One early lesson is that it is easier for Iranian authorities to limit images and information within their own country than it is to stop them from spreading rapidly to the outside world. While Iran has severely restricted Internet access, a loose worldwide network of sympathizers has risen up to help keep activists and spontaneous filmmakers connected.

...

Threatening people who have cameras is only the latest in a series of steps by the authorities. On June 12, the day a disputed presidential election set off the protests, the government summarily shut down all text messaging in the country — the prime tool that government opponents had been using to keep in touch — making new tools like Twitter and old techniques like word of mouth more important for organizing.

...

Some Iranians have harnessed ways to bypass the system, relying in part on supporters around the world who are offering their computers as so-called proxy servers, which are digital safe houses that can strip out identifying information and allow Iranians to view blocked Web sites. Tor, a volunteer-run tool for masking Internet traffic that bounces Internet connections off three separate computers, said the traffic emanating from Iran over the course of the week increased tenfold.

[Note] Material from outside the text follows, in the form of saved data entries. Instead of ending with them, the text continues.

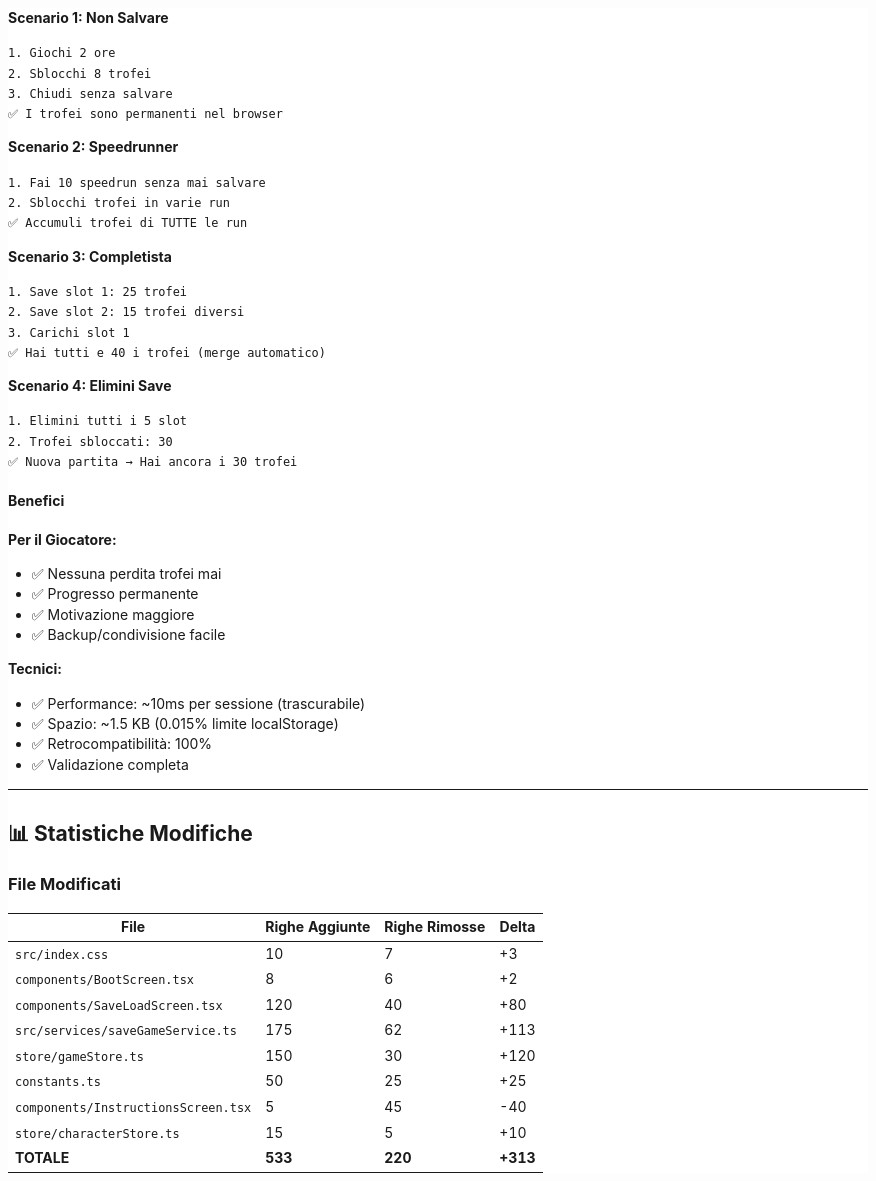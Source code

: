 **Scenario 1: Non Salvare**
```
1. Giochi 2 ore
2. Sblocchi 8 trofei
3. Chiudi senza salvare
✅ I trofei sono permanenti nel browser
```

**Scenario 2: Speedrunner**
```
1. Fai 10 speedrun senza mai salvare
2. Sblocchi trofei in varie run
✅ Accumuli trofei di TUTTE le run
```

**Scenario 3: Completista**
```
1. Save slot 1: 25 trofei
2. Save slot 2: 15 trofei diversi
3. Carichi slot 1
✅ Hai tutti e 40 i trofei (merge automatico)
```

**Scenario 4: Elimini Save**
```
1. Elimini tutti i 5 slot
2. Trofei sbloccati: 30
✅ Nuova partita → Hai ancora i 30 trofei
```

#### **Benefici**

**Per il Giocatore:**
- ✅ Nessuna perdita trofei mai
- ✅ Progresso permanente
- ✅ Motivazione maggiore
- ✅ Backup/condivisione facile

**Tecnici:**
- ✅ Performance: ~10ms per sessione (trascurabile)
- ✅ Spazio: ~1.5 KB (0.015% limite localStorage)
- ✅ Retrocompatibilità: 100%
- ✅ Validazione completa

---

## 📊 Statistiche Modifiche

### **File Modificati**

| File | Righe Aggiunte | Righe Rimosse | Delta |
|------|----------------|---------------|-------|
| `src/index.css` | 10 | 7 | +3 |
| `components/BootScreen.tsx` | 8 | 6 | +2 |
| `components/SaveLoadScreen.tsx` | 120 | 40 | +80 |
| `src/services/saveGameService.ts` | 175 | 62 | +113 |
| `store/gameStore.ts` | 150 | 30 | +120 |
| `constants.ts` | 50 | 25 | +25 |
| `components/InstructionsScreen.tsx` | 5 | 45 | -40 |
| `store/characterStore.ts` | 15 | 5 | +10 |
| **TOTALE** | **533** | **220** | **+313** |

Despite the crackdown, the videos and tweets indicate to many that broadly distributed Internet tools — and the spirit of young, tech-savvy people — cannot be completely repressed by an authoritarian government.

...
While suppression of the truth is harder now, the regime still has the ability to ignore it and that is what it is doing with the results of the election and with the demonstrations that followed the election.

Thus we have the world outside of Iran getting peeks at the use of instruments of the state to try to stay in power through intimidation and outright murder, but inside Iran the regime continues its oppression unfazed.

The regime just ignores what it does not like and it has to be heartened by Obama's willingness to continue business as usual. The regime sees no consequences for its repression and murder.